The gateway exposes the catalogue described in
ai/backend/ai-backend-unified/config/litellm-unified.yaml, including fallback
chains across local, cloud, llama.cpp, and vLLM backends.
Add a custom model entry in ~/.factory/config.json (or a project override):
{
"custom_models": [
{
"model_display_name": "qwen3-coder (LiteLLM)",
"model": "qwen3-coder:480b-cloud",
"base_url": "http://127.0.0.1:4000/v1/",
"api_key": "env:LITELLM_MASTER_KEY",
"provider": "generic-chat-completion-api",
"max_tokens": 128000
}
]
}Use additional entries for other aliases (e.g. qwen2.5-coder:7b,
llama3.1:latest) pointing at the same base URL. The env: prefix instructs
DROID to pull the key from the environment and send it as Authorization: Bearer <value>.
-
Start the service with
ai/services/openwebui/scripts/run_litellm.sh; it writes a systemd unit that targetsai/backend/ai-backend-unified/runtime. -
Validate redis/backends using
lab/bin/check_ai_health.shandai/services/openwebui/scripts/validate_backends.shbefore invoking DROID. -
Unauthenticated requests to
/v1/*should respond with HTTP 401. Example check:curl -s -H "Authorization: Bearer $LITELLM_MASTER_KEY" \ http://127.0.0.1:4000/v1/models | jq '.data[].id'
scripts/bootstrap.sh: copies the sample config into~/.factory/config.dand checks for the master key.scripts/healthcheck.sh: validates LiteLLM auth (401/200) and optionally redis.scripts/exec.sh: wrapper arounddroid execthat ensures the master key is available.- After a master-key rotation, rerun
scripts/bootstrap.shso~/.factory/config.d/lab-litellm.jsonand~/.config/lab-secrets/litellm.envpick up the new token.
- Secrets remain in the encrypted
secrets/global.enc.env; never commit the plaintext master key. - To rotate: update
LITELLM_MASTER_KEYwithsops --set, runsource .envrc, and restart the service (systemctl --user restart litellm.service).

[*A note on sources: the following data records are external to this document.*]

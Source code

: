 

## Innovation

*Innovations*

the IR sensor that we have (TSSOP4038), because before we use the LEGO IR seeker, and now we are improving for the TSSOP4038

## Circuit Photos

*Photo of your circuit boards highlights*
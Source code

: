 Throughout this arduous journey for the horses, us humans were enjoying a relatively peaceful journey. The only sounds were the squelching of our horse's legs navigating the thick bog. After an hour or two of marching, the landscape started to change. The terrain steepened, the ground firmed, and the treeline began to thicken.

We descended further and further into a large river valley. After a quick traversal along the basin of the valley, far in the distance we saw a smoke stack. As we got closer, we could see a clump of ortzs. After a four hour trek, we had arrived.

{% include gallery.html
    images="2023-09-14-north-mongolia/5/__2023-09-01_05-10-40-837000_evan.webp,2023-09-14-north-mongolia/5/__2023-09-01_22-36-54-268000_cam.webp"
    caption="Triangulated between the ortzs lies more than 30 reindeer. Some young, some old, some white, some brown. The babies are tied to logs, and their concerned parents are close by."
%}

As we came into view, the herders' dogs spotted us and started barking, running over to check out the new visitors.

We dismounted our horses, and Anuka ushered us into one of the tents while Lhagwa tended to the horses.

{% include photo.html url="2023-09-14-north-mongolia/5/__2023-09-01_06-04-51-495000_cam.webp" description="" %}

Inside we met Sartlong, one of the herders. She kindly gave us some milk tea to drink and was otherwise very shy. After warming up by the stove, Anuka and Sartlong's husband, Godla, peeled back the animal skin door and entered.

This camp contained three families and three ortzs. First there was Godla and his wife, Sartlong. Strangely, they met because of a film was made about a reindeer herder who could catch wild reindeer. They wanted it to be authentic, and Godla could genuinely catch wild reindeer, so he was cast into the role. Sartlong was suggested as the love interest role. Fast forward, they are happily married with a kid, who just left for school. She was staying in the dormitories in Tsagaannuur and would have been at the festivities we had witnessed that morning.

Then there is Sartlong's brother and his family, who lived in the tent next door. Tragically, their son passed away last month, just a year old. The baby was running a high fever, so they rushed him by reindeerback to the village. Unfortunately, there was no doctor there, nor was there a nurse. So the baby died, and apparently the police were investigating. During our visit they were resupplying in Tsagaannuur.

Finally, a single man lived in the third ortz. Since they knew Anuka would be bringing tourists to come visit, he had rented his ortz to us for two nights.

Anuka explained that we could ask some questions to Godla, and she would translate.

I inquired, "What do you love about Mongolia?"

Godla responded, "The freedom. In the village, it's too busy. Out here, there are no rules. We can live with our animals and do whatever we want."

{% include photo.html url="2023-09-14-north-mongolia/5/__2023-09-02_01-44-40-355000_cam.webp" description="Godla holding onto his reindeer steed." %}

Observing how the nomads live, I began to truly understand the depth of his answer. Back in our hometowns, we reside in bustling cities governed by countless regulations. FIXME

Notify clients (including DROID configs) to reload the key. - CI jobs invoking
droid execshould inject the master key through the pipeline secret store prior to execution.
- Consider enabling LiteLLM encrypted persistence (requires the salt key) for logs/metrics once automation expands.
- Keep the integration roadmap aligned with the hybrid
litellm-hybrid.yaml.appliedprofile used by OpenWebUI.